*** Given entries ***

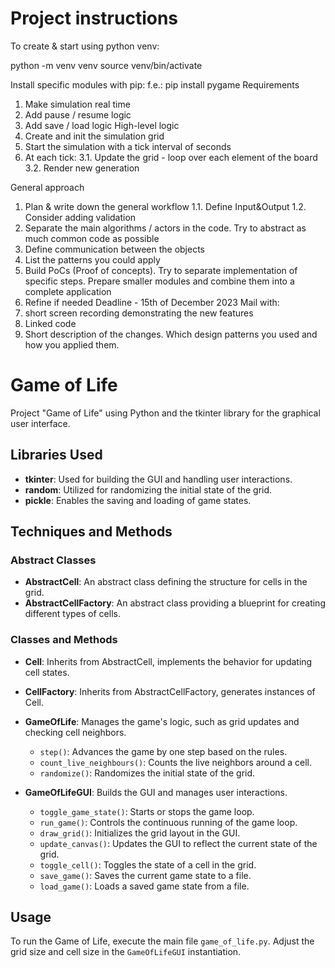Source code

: # Project instructions
To create & start using python venv:

python -m venv venv
source venv/bin/activate

Install specific modules with pip:
f.e.:   pip install pygame
Requirements
1. Make simulation real time
2. Add pause / resume logic
3. Add save / load logic
High-level logic
1. Create and init the simulation grid
2. Start the simulation with a tick interval of <n> seconds
3. At each tick:
    3.1. Update the grid - loop over each element of the board
    3.2. Render new generation

General approach
1. Plan & write down the general workflow
  1.1. Define Input&Output 
  1.2. Consider adding validation
2. Separate the main algorithms / actors in the code. Try to abstract as much common code as possible
3. Define communication between the objects
4. List the patterns you could apply
5. Build PoCs (Proof of concepts). Try to separate implementation of specific steps. Prepare smaller modules
    and combine them into a complete application
6. Refine if needed
Deadline - 15th of December 2023
Mail with: 
1. short screen recording demonstrating the new features
2. Linked code
3. Short description of the changes. Which design patterns you used and how you applied them. 

# Game of Life

Project "Game of Life" using Python and the tkinter library for the graphical user interface.

## Libraries Used

- **tkinter**: Used for building the GUI and handling user interactions.
- **random**: Utilized for randomizing the initial state of the grid.
- **pickle**: Enables the saving and loading of game states.

## Techniques and Methods

### Abstract Classes
- **AbstractCell**: An abstract class defining the structure for cells in the grid.
- **AbstractCellFactory**: An abstract class providing a blueprint for creating different types of cells.

### Classes and Methods
- **Cell**: Inherits from AbstractCell, implements the behavior for updating cell states.
- **CellFactory**: Inherits from AbstractCellFactory, generates instances of Cell.
- **GameOfLife**: Manages the game's logic, such as grid updates and checking cell neighbors.
    - `step()`: Advances the game by one step based on the rules.
    - `count_live_neighbours()`: Counts the live neighbors around a cell.
    - `randomize()`: Randomizes the initial state of the grid.

- **GameOfLifeGUI**: Builds the GUI and manages user interactions.
    - `toggle_game_state()`: Starts or stops the game loop.
    - `run_game()`: Controls the continuous running of the game loop.
    - `draw_grid()`: Initializes the grid layout in the GUI.
    - `update_canvas()`: Updates the GUI to reflect the current state of the grid.
    - `toggle_cell()`: Toggles the state of a cell in the grid.
    - `save_game()`: Saves the current game state to a file.
    - `load_game()`: Loads a saved game state from a file.

## Usage
To run the Game of Life, execute the main file `game_of_life.py`. Adjust the grid size and cell size in the `GameOfLifeGUI` instantiation.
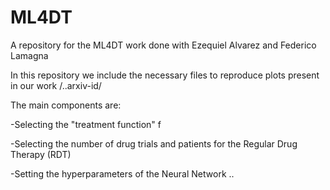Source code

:# ML4DT
A repository for the ML4DT work done with Ezequiel Alvarez and Federico Lamagna
 
In this repository we include the necessary files to reproduce plots present in our work /..arxiv-id/

The main components are:

-Selecting the "treatment function" f

-Selecting the number of drug trials and patients for the Regular Drug Therapy (RDT)

-Setting the hyperparameters of the Neural Network
..
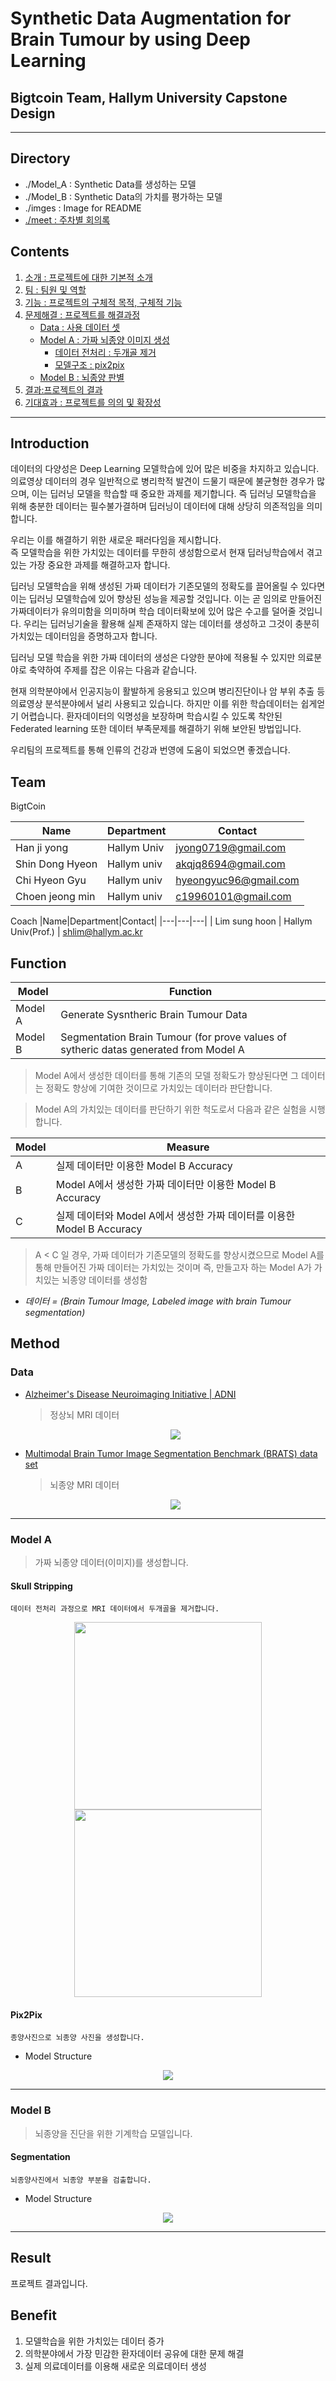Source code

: # Synthetic Data Augmentation for Brain Tumour by using Deep Learning
## Bigtcoin Team, Hallym University Capstone Design

-----

## Directory
- ./Model_A : Synthetic Data를 생성하는 모델
- ./Model_B : Synthetic Data의 가치를 평가하는 모델
- ./imges : Image for README
- <a href="./meet">./meet : 주차별 회의록</a>

## Contents
1. [소개 : 프로젝트에 대한 기본적 소개](#Introduction)
2. [팀 : 팀원 및 역할](#Team)
3. [기능 : 프로젝트의 구체적 목적, 구체적 기능](#Function)
4. [문제해결 : 프로젝트를 해결과정](#Method)
    - [Data : 사용 데이터 셋](#Data)
    - [Model A : 가짜 뇌종양 이미지 생성](#Model-A)
        - [데이터 전처리 : 두개골 제거](#Skull-Stripping)
        - [모델구조 : pix2pix](#Pix2pix)
    - [Model B : 뇌종양 판별](#Model-B)
5. [결과:프로젝트의 결과](#Result)
5. [기대효과 : 프로젝트를 의의 및 확장성](#Benefit)
----

## Introduction

데이터의 다양성은 Deep Learning 모델학습에 있어 많은 비중을 차지하고 있습니다.
의료영상 데이터의 경우 일반적으로 병리학적 발견이 드물기 때문에 불균형한 경우가 많으며, 이는 딥러닝 모델을 학습할 때 중요한 과제를 제기합니다. 즉 딥러닝 모델학습을 위해 충분한 데이터는 필수불가결하며 딥러닝이 데이터에 대해 상당히 의존적임을 의미합니다.


우리는 이를 해결하기 위한 새로운 패러다임을 제시합니다. 
<br>즉 모델학습을 위한 가치있는 데이터를 무한히 생성함으로서 현재 딥러닝학습에서 겪고있는 가장 중요한 과제를 해결하고자 합니다.


딥러닝 모델학습을 위해 생성된 가짜 데이터가 기존모델의 정확도를 끌어올릴 수 있다면 이는 딥러닝 모델학습에 있어 향상된 성능을 제공할 것입니다. 이는 곧 임의로 만들어진 가짜데이터가 유의미함을 의미하며 학습 데이터확보에 있어 많은 수고를 덜어줄 것입니다. 우리는 딥러닝기술을 활용해 실제 존재하지 않는 데이터를 생성하고 그것이 충분히 가치있는 데이터임을 증명하고자 합니다.

딥러닝 모델 학습을 위한 가짜 데이터의 생성은 다양한 분야에 적용될 수 있지만 의료분야로 축약하여 주제를 잡은 이유는 다음과 같습니다.

현재 의학분야에서 인공지능이 활발하게 응용되고 있으며 병리진단이나 암 부위 추출 등 의료영상 분석분야에서 널리 사용되고 있습니다. 하지만 이를 위한 학습데이터는 쉽게얻기 어렵습니다. 환자데이터의 익명성을 보장하며 학습시킬 수 있도록 착안된 Federated learning 또한 데이터 부족문제를 해결하기 위해 보안된 방법입니다.

우리팀의 프로젝트를 통해 인류의 건강과 번영에 도움이 되었으면 좋겠습니다.



## Team

BigtCoin

|Name|Department|Contact|
|---|---|---|
| Han ji yong | Hallym Univ | jyong0719@gmail.com
| Shin Dong Hyeon | Hallym univ | akqjq8694@gmail.com
| Chi Hyeon Gyu | Hallym univ | hyeongyuc96@gmail.com
| Choen jeong min | Hallym univ | c19960101@gmail.com

Coach
|Name|Department|Contact|
|---|---|---|
| Lim sung hoon | Hallym Univ(Prof.) | shlim@hallym.ac.kr




## Function

|Model|Function|
|---|---|
|Model A | Generate Sysntheric Brain Tumour Data |
|Model B | Segmentation Brain Tumour (for prove values of sytheric datas generated from Model A |

>Model A에서 생성한 데이터를 통해 기존의 모델 정확도가 향상된다면 그 데이터는 정확도 향상에 기여한 것이므로 가치있는 데이터라 판단합니다.

>Model A의 가치있는 데이터를 판단하기 위한 척도로서 다음과 같은 실험을 시행합니다.

|Model|Measure|
|---|---|
A |실제 데이터만 이용한 Model B Accuracy |
B | Model A에서 생성한 가짜 데이터만 이용한 Model B Accuracy |
C | 실제 데이터와 Model A에서 생성한 가짜 데이터를 이용한 Model B Accuracy |

>A < C 일 경우, 가짜 데이터가 기존모델의 정확도를 향상시켰으므로 Model A를 통해 만들어진 가짜 데이터는 가치있는 것이며 즉, 만들고자 하는 Model A가 가치있는 뇌종양 데이터를 생성함

* *데이터 = (Brain Tumour Image, Labeled image with brain Tumour segmentation)*

## Method
### Data

- <a href="http://adni.loni.usc.edu/">Alzheimer's Disease Neuroimaging Initiative | ADNI</a>

   
    > 정상뇌 MRI 데이터    


    <center><img src="./image/ADNI.PNG"></img></center>

- <a href="https://www.med.upenn.edu/sbia/brats2018/data.html">Multimodal Brain Tumor Image Segmentation Benchmark (BRATS) data set</a>

    > 뇌종양 MRI 데이터
    <center><img src="./image/brats.PNG"></img></center>

---

### Model A 
> 가짜 뇌종양 데이터(이미지)를 생성합니다.

#### Skull Stripping

    데이터 전처리 과정으로 MRI 데이터에서 두개골을 제거합니다.


<center>
<img src="./image/skull_strip2.png" height="300"></img>
<img src="./image/skull_strip1.png" height="300"></img>
</center>


#### Pix2Pix
    종양사진으로 뇌종양 사진을 생성합니다.

- Model Structure

<center><img src="./image/modelA.jpg"></img></center>



-----

### Model B
> 뇌종양을 진단을 위한 기계학습 모델입니다.

#### Segmentation
    뇌종양사진에서 뇌종양 부분을 검출합니다.

  - Model Structure
<center><img src="./image/modelB.jpg"></img></center>



---

## Result
프로젝트 결과입니다.
## Benefit
1. 모델학습을 위한 가치있는 데이터 증가
2. 의학분야에서 가장 민감한 환자데이터 공유에 대한 문제 해결
3. 실제 의료데이터를 이용해 새로운 의료데이터 생성
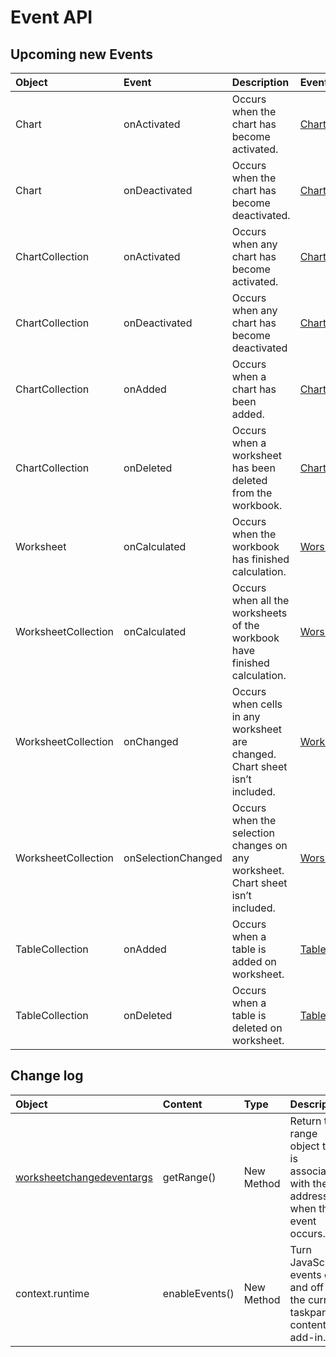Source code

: # Event API

## Upcoming new Events

| Object | Event | Description | Event Argument |
|:----|:----|:----|:---|
| Chart | onActivated | Occurs when the chart has become activated. | [ChartActivatedEventArgs](https://github.com/OfficeDev/office-js-docs/blob/ExcelJs_OpenSpec/reference/excel/chartactivatedeventargs.md) |
| Chart | onDeactivated | Occurs when the chart has become deactivated. | [ChartDeactivatedEventArgs](https://github.com/OfficeDev/office-js-docs/blob/ExcelJs_OpenSpec/reference/excel/chartdeactivatedeventargs.md) |
| ChartCollection | onActivated | Occurs when any chart has become activated. | [ChartActivatedEventArgs](https://github.com/OfficeDev/office-js-docs/blob/ExcelJs_OpenSpec/reference/excel/chartactivatedeventargs.md) |
| ChartCollection | onDeactivated | Occurs when any chart has become deactivated | [ChartDeactivatedEventArgs](https://github.com/OfficeDev/office-js-docs/blob/ExcelJs_OpenSpec/reference/excel/chartdeactivatedeventargs.md) |
| ChartCollection | onAdded | Occurs when a chart has been added. | [ChartAddedEventArgs](https://github.com/OfficeDev/office-js-docs/blob/ExcelJs_OpenSpec/reference/excel/chartaddedeventargs.md) |
| ChartCollection | onDeleted | Occurs when a worksheet has been deleted from the workbook. | [ChartDeletedEvent](https://github.com/OfficeDev/office-js-docs/blob/ExcelJs_OpenSpec/reference/excel/chartdeletedevent.md) |
| Worksheet | onCalculated | Occurs when the workbook has finished calculation. | [WorsheetCalculatedEventArgs](https://github.com/OfficeDev/office-js-docs/blob/ExcelJs_OpenSpec/reference/excel/worksheetcalculatedeventargs.md) |
 WorksheetCollection | onCalculated | Occurs when all the worksheets of the workbook have finished calculation. | [WorsheetCalculatedEventArgs](https://github.com/OfficeDev/office-js-docs/blob/ExcelJs_OpenSpec/reference/excel/worksheetcalculatedeventargs.md) |
| WorksheetCollection | onChanged | Occurs when cells in any worksheet are changed. Chart sheet isn’t included. | [WorksheetChangedEventAargs]() |
| WorksheetCollection | onSelectionChanged | Occurs when the selection changes on any worksheet. Chart sheet isn’t included. | [WorsheetCalculatedEventArgs]() |
| TableCollection | onAdded | Occurs when a table is added on worksheet. | [TableCollectiAddedEventArgs]()|
| TableCollection | onDeleted | Occurs when a table is deleted on worksheet. | [TableCollectiDeletedEventArgs]()|

## Change log

| Object | Content| Type | Description | 
|:----|:----|:----|:---|
| [worksheetchangedeventargs](https://github.com/OfficeDev/office-js-docs/blob/ExcelJs_OpenSpec/reference/excel/worksheetchangedeventargs.md) | getRange() | New Method | Return the range object that is associated with the address when the event occurs.|
| context.runtime | enableEvents() |  New Method | Turn JavaScript events on and off for the current taskpane or content add-in. |
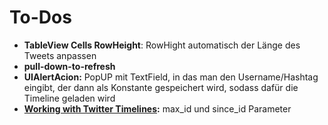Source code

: # To-Dos

* **TableView Cells RowHeight**: RowHight automatisch der Länge des Tweets anpassen
* **pull-down-to-refresh**
* **UIAlertAcion:** PopUP mit TextField, in das man den Username/Hashtag eingibt, der dann als Konstante gespeichert wird, sodass dafür die Timeline geladen wird
* **[Working with Twitter Timelines](https://dev.twitter.com/rest/public/timelines):** max_id und since_id Parameter
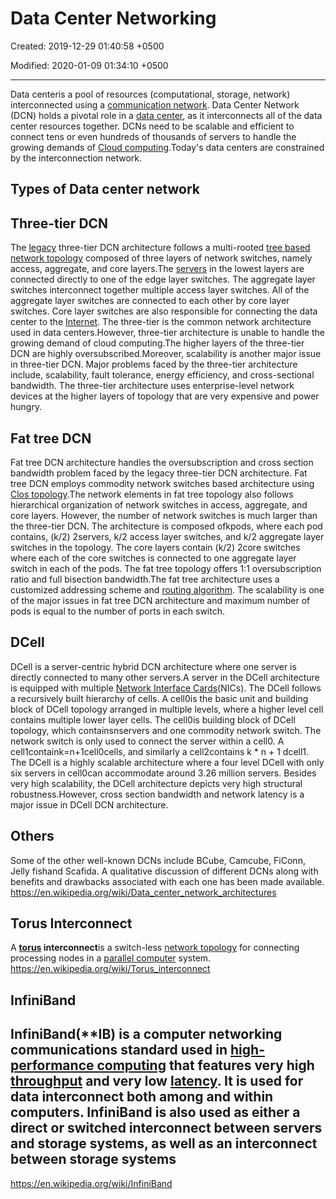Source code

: # Data Center Networking

Created: 2019-12-29 01:40:58 +0500

Modified: 2020-01-09 01:34:10 +0500

---

Data centeris a pool of resources (computational, storage, network) interconnected using a [communication network](https://en.wikipedia.org/wiki/Communication_network). Data Center Network (DCN) holds a pivotal role in a [data center](https://en.wikipedia.org/wiki/Data_center), as it interconnects all of the data center resources together. DCNs need to be scalable and efficient to connect tens or even hundreds of thousands of servers to handle the growing demands of [Cloud computing](https://en.wikipedia.org/wiki/Cloud_computing).Today's data centers are constrained by the interconnection network.

## Types of Data center network

## Three-tier DCN

The [legacy](https://en.wikipedia.org/wiki/Legacy_system) three-tier DCN architecture follows a multi-rooted [tree based network topology](https://en.wikipedia.org/wiki/Tree_network) composed of three layers of network switches, namely access, aggregate, and core layers.The [servers](https://en.wikipedia.org/wiki/Server_(computing)) in the lowest layers are connected directly to one of the edge layer switches. The aggregate layer switches interconnect together multiple access layer switches. All of the aggregate layer switches are connected to each other by core layer switches. Core layer switches are also responsible for connecting the data center to the [Internet](https://en.wikipedia.org/wiki/Internet). The three-tier is the common network architecture used in data centers.However, three-tier architecture is unable to handle the growing demand of cloud computing.The higher layers of the three-tier DCN are highly oversubscribed.Moreover, scalability is another major issue in three-tier DCN. Major problems faced by the three-tier architecture include, scalability, fault tolerance, energy efficiency, and cross-sectional bandwidth. The three-tier architecture uses enterprise-level network devices at the higher layers of topology that are very expensive and power hungry.

## Fat tree DCN

Fat tree DCN architecture handles the oversubscription and cross section bandwidth problem faced by the legacy three-tier DCN architecture. Fat tree DCN employs commodity network switches based architecture using [Clos topology](https://en.wikipedia.org/wiki/Clos_network).The network elements in fat tree topology also follows hierarchical organization of network switches in access, aggregate, and core layers. However, the number of network switches is much larger than the three-tier DCN. The architecture is composed ofkpods, where each pod contains, (k/2) 2servers, k/2 access layer switches, and k/2 aggregate layer switches in the topology. The core layers contain (k/2) 2core switches where each of the core switches is connected to one aggregate layer switch in each of the pods. The fat tree topology offers 1:1 oversubscription ratio and full bisection bandwidth.The fat tree architecture uses a customized addressing scheme and [routing algorithm](https://en.wikipedia.org/wiki/Routing_algorithm). The scalability is one of the major issues in fat tree DCN architecture and maximum number of pods is equal to the number of ports in each switch.

## DCell

DCell is a server-centric hybrid DCN architecture where one server is directly connected to many other servers.A server in the DCell architecture is equipped with multiple [Network Interface Cards](https://en.wikipedia.org/wiki/Network_Interface_Card)(NICs). The DCell follows a recursively built hierarchy of cells. A cell0is the basic unit and building block of DCell topology arranged in multiple levels, where a higher level cell contains multiple lower layer cells. The cell0is building block of DCell topology, which containsnservers and one commodity network switch. The network switch is only used to connect the server within a cell0. A cell1containk=n+1cell0cells, and similarly a cell2contains k * n + 1 dcell1. The DCell is a highly scalable architecture where a four level DCell with only six servers in cell0can accommodate around 3.26 million servers. Besides very high scalability, the DCell architecture depicts very high structural robustness.However, cross section bandwidth and network latency is a major issue in DCell DCN architecture.

## Others

Some of the other well-known DCNs include BCube, Camcube, FiConn, Jelly fishand Scafida. A qualitative discussion of different DCNs along with benefits and drawbacks associated with each one has been made available.
<https://en.wikipedia.org/wiki/Data_center_network_architectures>

## Torus Interconnect

A **[torus](https://en.wikipedia.org/wiki/Torus) interconnect**is a switch-less [network topology](https://en.wikipedia.org/wiki/Network_topology) for connecting processing nodes in a [parallel computer](https://en.wikipedia.org/wiki/Parallel_computer) system.
<https://en.wikipedia.org/wiki/Torus_interconnect>

## InfiniBand

## InfiniBand(**IB) is a computer networking communications standard used in [high-performance computing](https://en.wikipedia.org/wiki/High-performance_computing) that features very high [throughput](https://en.wikipedia.org/wiki/Throughput) and very low [latency](https://en.wikipedia.org/wiki/Latency_(engineering)). It is used for data interconnect both among and within computers. InfiniBand is also used as either a direct or switched interconnect between servers and storage systems, as well as an interconnect between storage systems

<https://en.wikipedia.org/wiki/InfiniBand>
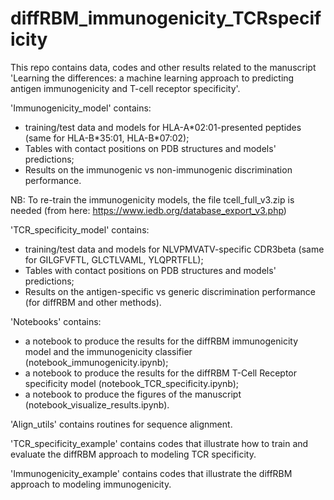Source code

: # diffRBM_immunogenicity_TCRspecificity
This repo contains data, codes and other results related to the manuscript 'Learning the differences: a machine learning approach to
predicting antigen immunogenicity and T-cell receptor specificity'.

'Immunogenicity_model' contains:
- training/test data and models for HLA-A\*02:01-presented peptides (same for HLA-B\*35:01, HLA-B\*07:02);
- Tables with contact positions on PDB structures and models' predictions;
- Results on the immunogenic vs non-immunogenic discrimination performance.

NB: To re-train the immunogenicity models, the file tcell_full_v3.zip is needed (from here: https://www.iedb.org/database_export_v3.php)

'TCR_specificity_model' contains:
- training/test data and models for NLVPMVATV-specific CDR3beta (same for GILGFVFTL, GLCTLVAML, YLQPRTFLL);
- Tables with contact positions on PDB structures and models' predictions;
- Results on the antigen-specific vs generic discrimination performance (for diffRBM and other methods).

'Notebooks' contains:
- a notebook to produce the results for the diffRBM immunogenicity model and the immunogenicity classifier (notebook_immunogenicity.ipynb);
- a notebook to produce the results for the diffRBM T-Cell Receptor specificity model (notebook_TCR_specificity.ipynb);
- a notebook to produce the figures of the manuscript (notebook_visualize_results.ipynb).

'Align_utils' contains routines for sequence alignment.

'TCR_specificity_example' contains codes that illustrate how to train and evaluate the diffRBM approach to modeling TCR specificity.

'Immunogenicity_example' contains codes that illustrate the diffRBM approach to modeling immunogenicity.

*** End of Given entries ***

What is needed: From the records above, give again exactly the lines running from the line with "- **AbstractCellFactory**: An" to the line with "- **Cell**: Inherits", inclusive.

Exercise response:
- **AbstractCellFactory**: An abstract class providing a blueprint for creating different types of cells.

### Classes and Methods
- **Cell**: Inherits from AbstractCell, implements the behavior for updating cell states.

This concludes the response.